Three dimensional nanowire networks can span over cross-sectional areas of up to several cm2 with a surface area of up to 250 cm2 on a 1 cm2 planar surface. The junctions between adjacent nanowires render excellent mechanical stability as well as electrical conductivity. The wires mechanically support each other, and in case individual wires break, electrical or thermal transport can still occur via alternative nanowire interconnections [1, 2, 6, 1921]. By means of several examples, we illustrate how 3D nanowire networks combine the advantages and ease of handling of macroscopic samples with the size-dependent properties of nanowires.

2 Experimental

For the preparation of network templates, stacks of up to 3 polycarbonate foils with a thickness of 30 μm (Makrofol N, Bayer AG) are irradiated at an angle of 45° with respect to the incoming beam. The irradiation is repeated from four different directions, with an angle of 90° between each direction (Fig. 1). The ion species are usually ions of high atomic number such as Au or Bi because of the high energy loss. The specific energy of the ions is 11.1 MeV/nucleon [22].

Figure 1
figure 1

Irradiation scheme for network templates with intersecting pores. The polymer foils are irradiated sequentially from four different directions (a)–(d) using swift heavy ions. During each irradiation step, the foil is tilted by 45° towards the incoming ion beam. From M.F.P. Wagner, PhD Thesis, Technische Universität Darmstadt, 2018 [1, 4]

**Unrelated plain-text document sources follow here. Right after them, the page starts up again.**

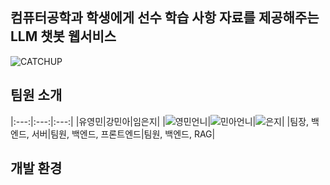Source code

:## 컴퓨터공학과 학생에게 선수 학습 사항 자료를 제공해주는 LLM 챗봇 웹서비스
![CATCHUP](https://github.com/Mengzzii/CATCHUP/assets/151775207/670f56a1-066c-4d40-b9ad-a71dd5573427)

## 팀원 소개
|:---:|:---:|:---:|
|유영민|강민아|임은지|
|![영민언니](https://github.com/Mengzzii/CATCHUP/assets/151775207/a844d7d5-8668-488f-bf35-4a7096b0e52b)|![민아언니](https://github.com/Mengzzii/CATCHUP/assets/151775207/9f13db75-7d6e-46ea-b9bd-33074a17c295)|![은지](https://github.com/Mengzzii/CATCHUP/assets/151775207/da8bf217-beec-4435-964a-aa8ceaf45d65)|
|팀장, 백엔드, 서버|팀원, 백엔드, 프론트엔드|팀원, 백엔드, RAG|

## 개발 환경

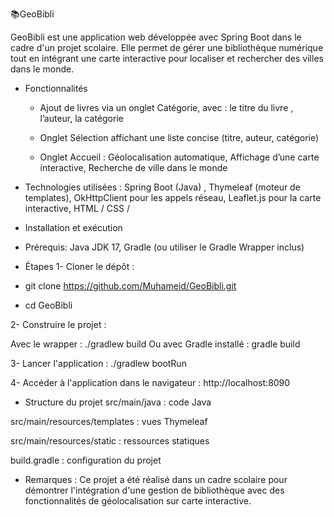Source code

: 📚GeoBibli

GeoBibli est une application web développée avec Spring Boot dans le cadre d'un projet scolaire. Elle permet de gérer une bibliothèque numérique tout en intégrant une carte interactive pour localiser et rechercher des villes dans le monde.

* Fonctionnalités
   - Ajout de livres via un onglet Catégorie, avec : le titre du livre , l’auteur, la catégorie

  - Onglet Sélection affichant une liste concise (titre, auteur, catégorie)

  - Onglet Accueil : Géolocalisation automatique, Affichage d’une carte interactive, Recherche de ville dans le monde

* Technologies utilisées : Spring Boot (Java) , Thymeleaf (moteur de templates), OkHttpClient pour les appels réseau, Leaflet.js pour la carte interactive, HTML / CSS / 

* Installation et exécution
 - Prérequis: Java JDK 17, Gradle (ou utiliser le Gradle Wrapper inclus)

* Étapes
 1- Cloner le dépôt :
 - git clone https://github.com/Muhameid/GeoBibli.git

 - cd GeoBibli

2- Construire le projet :

Avec le wrapper : ./gradlew build
Ou avec Gradle installé : gradle build

3- Lancer l'application : ./gradlew bootRun

4- Accéder à l'application dans le navigateur : http://localhost:8090


* Structure du projet
src/main/java : code Java

src/main/resources/templates : vues Thymeleaf

src/main/resources/static : ressources statiques

build.gradle : configuration du projet

* Remarques :
Ce projet a été réalisé dans un cadre scolaire pour démontrer l'intégration d'une gestion de bibliothèque avec des fonctionnalités de géolocalisation sur carte interactive.
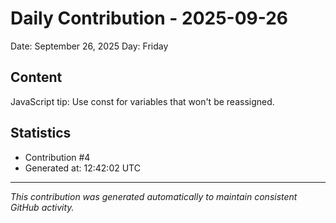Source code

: # Daily Contribution - 2025-09-26

Date: September 26, 2025
Day: Friday

## Content

JavaScript tip: Use const for variables that won't be reassigned.

## Statistics

- Contribution #4
- Generated at: 12:42:02 UTC

---
*This contribution was generated automatically to maintain consistent GitHub activity.*
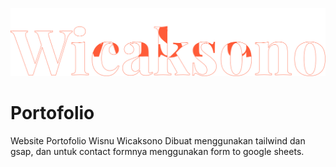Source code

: <p align="center"><a href="wiscaksono.netlify.app" target="_blank"><img src="images/Wisnu-Wicaksono.svg"></a></p>

# Portofolio

Website Portofolio Wisnu Wicaksono
Dibuat menggunakan tailwind dan gsap, dan untuk contact formnya menggunakan form to google sheets.
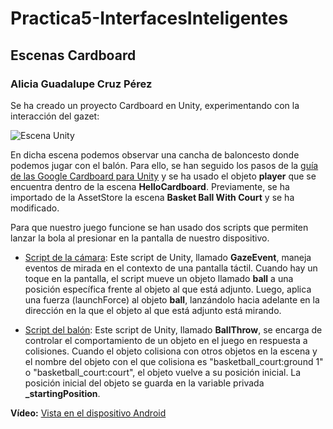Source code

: # Practica5-InterfacesInteligentes
## Escenas Cardboard
### Alicia Guadalupe Cruz Pérez

Se ha creado un proyecto Cardboard en Unity, experimentando con la interacción del gazet:

![Escena Unity](/gif/cardBoard_basket.gif)

En dicha escena podemos observar una cancha de baloncesto donde podemos jugar con el balón. Para ello, se han seguido los pasos de la [guía de las Google Cardboard para Unity](https://developers.google.com/cardboard/develop/unity/quickstart?hl=es-419) y se ha usado el objeto **player** que se encuentra dentro de la escena **HelloCardboard**. Previamente, se ha importado de la AssetStore la escena **Basket Ball With Court** y se ha modificado.

Para que nuestro juego funcione se han usado dos scripts que permiten lanzar la bola al presionar en la pantalla de nuestro dispositivo.

- [Script de la cámara](/scripts/GazeEvent.cs):
Este script de Unity, llamado **GazeEvent**, maneja eventos de mirada en el contexto de una pantalla táctil. Cuando hay un toque en la pantalla, el script mueve un objeto llamado **ball** a una posición específica frente al objeto al que está adjunto. Luego, aplica una fuerza (launchForce) al objeto **ball**, lanzándolo hacia adelante en la dirección en la que el objeto al que está adjunto está mirando.

- [Script del balón](/scripts/BallThrow.cs):
Este script de Unity, llamado **BallThrow**, se encarga de controlar el comportamiento de un objeto en el juego en respuesta a colisiones. Cuando el objeto colisiona con otros objetos en la escena y el nombre del objeto con el que colisiona es "basketball_court:ground 1" o "basketball_court:court", el objeto vuelve a su posición inicial. La posición inicial del objeto se guarda en la variable privada **_startingPosition**.

**Vídeo:** [Vista en el dispositivo Android](https://drive.google.com/file/d/1zEymDqsU3levD505RIlN2SapEYPjRWDq/view?usp=share_link)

Prior to chemical etching, the irradiated foils are exposed to UV light using a T-30M Vilber Lourmat lamp (30 W, 312 nm). This process is known to decrease the width of the pore size distribution after etching [2325]. Selective chemical etching of the ion tracks is performed in 6M NaOH solution at 50 °C yielding cylindrical channels [9, 13, 24]. Under these conditions, the nanochannel diameter grows with a radial rate of 10-12 nm/min [22]. Figure 2 illustrates various geometries that can be obtained by adjusting geometry and parameters of the etching process. They include channels with asymmetric bullet-like (a) and conical shapes (b), as well as symmetric cylindrical parallel (c) and interconnected (d) arrangements [3, 1416, 22]. The latter ones are used as templates for the controlled electrodeposition of 3D nanowire networks.

Figure 2
figure 2

Schematics and scanning electron microscopy images of various pore geometries in ion track-etched membranes illustrating channels with (a) asymmetric bullet-like and (b) conical shapes, as well as (c) symmetric cylindrical parallel and (d) interconnected arrangements. Partially adapted from L. Burr, PhD Thesis, Technische Universität Darmstadt, 2017 and L. Movsesyan, PhD Thesis, Technische Universität Darmstadt, 2017

In order to fill the pores by electroplating, first a conductive contact material (e.g. 100 nm thin gold layer) is sputtered on one side of the membrane. This initial layer is further reinforced by electroplating a thicker layer usually of gold or copper on top. The conductive layer serves as a working electrode in a three-electrode electrochemical cell during the electrodeposition of the material of choice inside the channels. In most cases, the reaction is controlled via the applied potential (constant or pulsed) in order to avoid the occurrence of side reactions like hydrogen evolution.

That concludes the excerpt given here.